A líder do partido Força Popular venceu a eleição presidencial por uma margem estreita sobre o candidato de esquerda Roberto Sánchez. A disputa foi uma das mais equilibradas da história recente do Peru e ocorreu em um cenário de forte polarização política.
Em seu discurso de posse, Keiko afirmou que trabalhará para construir um país "seguro, próspero e unido". Entre as prioridades anunciadas estão o combate ao crime organizado, o fortalecimento da segurança pública e medidas voltadas à recuperação da economia.
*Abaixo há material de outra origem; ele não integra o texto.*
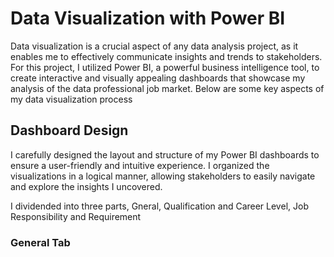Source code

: # Data Visualization with Power BI

Data visualization is a crucial aspect of any data analysis project, as it enables me to effectively communicate insights and trends to stakeholders. 
For this project, I utilized Power BI, a powerful business intelligence tool, to create interactive and visually appealing dashboards that showcase my
analysis of the data professional job market. Below are some key aspects of my data visualization process

## Dashboard Design
I carefully designed the layout and structure of my Power BI dashboards to ensure a user-friendly and intuitive experience. 
I organized the visualizations in a logical manner, allowing stakeholders to easily navigate and explore the insights I uncovered.

I dividended into three parts, Gneral, Qualification and Career Level, Job Responsibility and Requirement

### General Tab
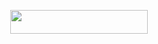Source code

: 
<p align="center"><a href="https://dashboard.heroku.com/new?template=https://github.com/iamproaf/sessionhack_bot"> <img src="https://img.shields.io/badge/Deploy%20On%20Heroku-black?style=for-the-badge&logo=heroku" width="220" height="38.45"/></a></p>
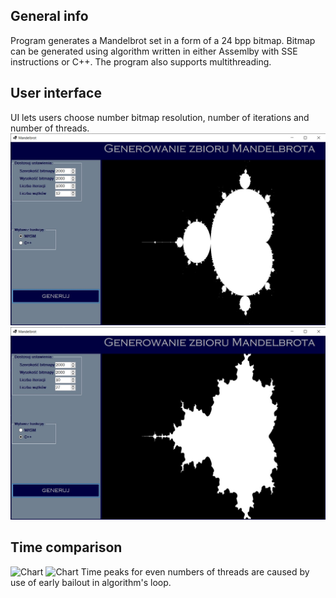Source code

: ## General info
Program generates a Mandelbrot set in a form of a 24 bpp bitmap. Bitmap can be generated using algorithm written in either Assemlby with SSE instructions or C++. The program also supports multithreading.

## User interface
UI lets users choose number bitmap resolution, number of iterations and number of threads.
![Screen Shot](images/mandelSet-MASM.jpg)
![Screen Shot](images/mandelSet-Cpp.jpg)

## Time comparison
![Chart](images/iteration_chart.jpg)
![Chart](images/thread_chart.jpg)
Time peaks for even numbers of threads are caused by use of early bailout in algorithm's loop.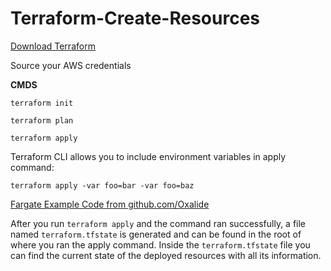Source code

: # Terraform-Create-Resources

[Download Terraform](https://www.terraform.io/downloads.html)

Source your AWS credentials 

**CMDS**

`terraform init`

`terraform plan`

`terraform apply`

   Terraform CLI allows you to include environment variables in apply command:
   
   `terraform apply -var foo=bar -var foo=baz`

[Fargate Example Code from github.com/Oxalide](https://github.com/Oxalide/terraform-fargate-example)


After you run `terraform apply` and the command ran successfully, a file named `terraform.tfstate` is generated and can be found in the root of where you ran the apply command. Inside the `terraform.tfstate` file you can find the current state of the deployed resources with all its information.
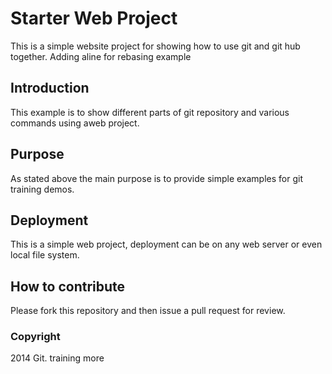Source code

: # Starter Web Project
  This is a simple website project for showing
  how to use git and git hub together. Adding aline for rebasing example
## Introduction
  This example is to show different parts of git
  repository and various commands using aweb project.
## Purpose
  As stated above the main purpose is to provide
  simple examples for git training demos.
## Deployment
  This is a simple web project, deployment can be on
  any web server or even local file system.
## How to contribute
  Please fork this repository and then issue a pull
  request for review.
### Copyright
  2014 Git. training more
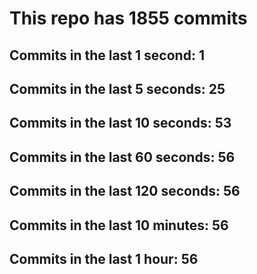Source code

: # This repo has 1855 commits

## Commits in the last 1 second: 1
## Commits in the last 5 seconds: 25
## Commits in the last 10 seconds: 53
## Commits in the last 60 seconds: 56
## Commits in the last 120 seconds: 56
## Commits in the last 10 minutes: 56
## Commits in the last 1 hour: 56
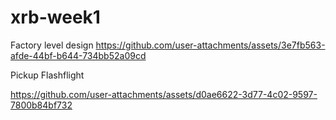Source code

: # xrb-week1

Factory level design
https://github.com/user-attachments/assets/3e7fb563-afde-44bf-b644-734bb52a09cd

Pickup Flashflight

https://github.com/user-attachments/assets/d0ae6622-3d77-4c02-9597-7800b84bf732

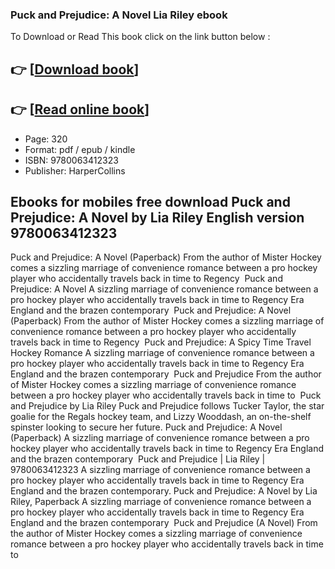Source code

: ### Puck and Prejudice: A Novel Lia Riley ebook

To Download or Read This book click on the link button below :

## 👉  [**[Download book](http://filesbooks.info/download.php?group=book&from=github.com&id=721880&lnk=1081 "Download book")**]

## 👉  [**[Read online book](http://filesbooks.info/download.php?group=book&from=github.com&id=721880&lnk=1081 "Read online book")**]


* Page: 320
* Format: pdf / epub / kindle
* ISBN: 9780063412323
* Publisher: HarperCollins



## Ebooks for mobiles free download Puck and Prejudice: A Novel by Lia Riley English version  9780063412323



 Puck and Prejudice: A Novel (Paperback) From the author of Mister Hockey comes a sizzling marriage of convenience romance between a pro hockey player who accidentally travels back in time to Regency 
 Puck and Prejudice: A Novel A sizzling marriage of convenience romance between a pro hockey player who accidentally travels back in time to Regency Era England and the brazen contemporary 
 Puck and Prejudice: A Novel (Paperback) From the author of Mister Hockey comes a sizzling marriage of convenience romance between a pro hockey player who accidentally travels back in time to Regency 
 Puck and Prejudice: A Spicy Time Travel Hockey Romance A sizzling marriage of convenience romance between a pro hockey player who accidentally travels back in time to Regency Era England and the brazen contemporary 
 Puck and Prejudice From the author of Mister Hockey comes a sizzling marriage of convenience romance between a pro hockey player who accidentally travels back in time to 
 Puck and Prejudice by Lia Riley Puck and Prejudice follows Tucker Taylor, the star goalie for the Regals hockey team, and Lizzy Wooddash, an on-the-shelf spinster looking to secure her future.
 Puck and Prejudice: A Novel (Paperback) A sizzling marriage of convenience romance between a pro hockey player who accidentally travels back in time to Regency Era England and the brazen contemporary 
 Puck and Prejudice | Lia Riley | 9780063412323 A sizzling marriage of convenience romance between a pro hockey player who accidentally travels back in time to Regency Era England and the brazen contemporary.
 Puck and Prejudice: A Novel by Lia Riley, Paperback A sizzling marriage of convenience romance between a pro hockey player who accidentally travels back in time to Regency Era England and the brazen contemporary 
 Puck and Prejudice (A Novel) From the author of Mister Hockey comes a sizzling marriage of convenience romance between a pro hockey player who accidentally travels back in time to 





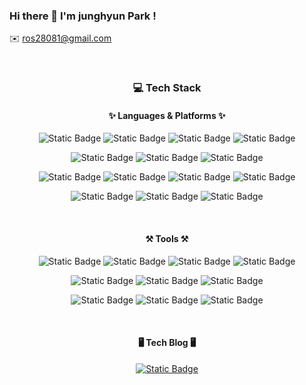### Hi there 👋 I'm junghyun Park !
✉️ ros28081@gmail.com

<br>

<div align="center">
   
### 💻 Tech Stack    
   
#### ✨ Languages & Platforms ✨   
![Static Badge](https://img.shields.io/badge/Spring-6DB33F?logo=Spring&logoColor=white)
![Static Badge](https://img.shields.io/badge/springsecurity-6DB33F?logo=springsecurity&logoColor=white)
![Static Badge](https://img.shields.io/badge/Java-007396?logo=Java&logoColor=white)
![Static Badge](https://img.shields.io/badge/Node.js-00733993396?logo=Node.js&logoColor=white)   
   
![Static Badge](https://img.shields.io/badge/MySQL-4479A1?logo=MySQL&logoColor=white) 
![Static Badge](https://img.shields.io/badge/Oracle-F80000?logo=Oracle&logoColor=white) 
![Static Badge](https://img.shields.io/badge/Postgresql-4169E1?logo=Postgresql&logoColor=white) 
   
![Static Badge](https://img.shields.io/badge/AmazonAWS-232F3E?logo=AmazonAWS&logoColor=white)
![Static Badge](https://img.shields.io/badge/AmazonRDS-527FFF?logo=AmazonRDS&logoColor=white)
![Static Badge](https://img.shields.io/badge/ApacheTomcat-F8DC75?logo=ApacheTomcat&logoColor=white)
![Static Badge](https://img.shields.io/badge/Firebase-FFCA28?logo=Firebase&logoColor=white)
    
![Static Badge](https://img.shields.io/badge/JavaScript-F7DF1E?logo=JavaScript&logoColor=white)
![Static Badge](https://img.shields.io/badge/HTML5-E34F26?logo=HTML5&logoColor=white) 
![Static Badge](https://img.shields.io/badge/CSS3-1572B6?logo=CSS3&logoColor=white)
   
<br>
   
#### ⚒ Tools ⚒   
![Static Badge](https://img.shields.io/badge/Jira-0052CC?logo=Jira&logoColor=white)
![Static Badge](https://img.shields.io/badge/slack-4a154b?logo=slack&logoColor=white) 
![Static Badge](https://img.shields.io/badge/Notion-000000?logo=Notion&logoColor=white) 
![Static Badge](https://img.shields.io/badge/Figma-F24E1E?logo=Figma&logoColor=white)
   
![Static Badge](https://img.shields.io/badge/GitHub-181717?logo=GitHub&logoColor=white)
![Static Badge](https://img.shields.io/badge/IntelliJ-000000?logo=intellijidea&logoColor=white) 
![Static Badge](https://img.shields.io/badge/Postman-FF6C37?logo=Postman&logoColor=white)
   
![Static Badge](https://img.shields.io/badge/DataGrip-000000?logo=DataGrip&logoColor=white)
![Static Badge](https://img.shields.io/badge/SqlDeveloper-3d3d3d?logo=SqlDeveloper&logoColor=white) 
![Static Badge](https://img.shields.io/badge/DBeaver-5b82a3?logo=DBeaver&logoColor=white)
   
<br>
   
#### 🖥 Tech Blog 🖥   
[![Static Badge](https://img.shields.io/badge/Tistory-000000?logo=Tistory&logoColor=white)](https://studyitwithj.tistory.com/)
   
</div>

<!--
**junghyun-jacky/junghyun-jacky** is a ✨ _special_ ✨ repository because its `README.md` (this file) appears on your GitHub profile.

Here are some ideas to get you started:

- 🔭 I’m currently working on ...
- 🌱 I’m currently learning ...
- 👯 I’m looking to collaborate on ...
- 🤔 I’m looking for help with ...
- 💬 Ask me about ...
- 📫 How to reach me: ...
- 😄 Pronouns: ...
- ⚡ Fun fact: ...
-->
A presidente também prometeu atuar com planejamento e responsabilidade, afirmando que seu governo buscará resultados de longo prazo.
A nova presidente assume o cargo após um período de intensa instabilidade política no Peru, que teve sucessivas trocas de governo nos últimos anos. A expectativa é que sua administração busque ampliar o diálogo com o Congresso para reduzir os conflitos institucionais e garantir maior estabilidade ao país.
Keiko Fujimori é filha do ex-presidente Alberto Fujimori, que governou o Peru entre 1990 e 2000. O retorno do fujimorismo ao poder ocorre 26 anos após o fim daquele governo e continua dividindo opiniões entre apoiadores, que destacam avanços econômicos e no combate ao terrorismo, e críticos, que apontam violações de direitos humanos e casos de corrupção ocorridos durante o período.
Além dos desafios internos, a presidente inicia o mandato com a missão de impulsionar o crescimento econômico, enfrentar o avanço da criminalidade e reduzir a polarização política que marcou o processo eleitoral.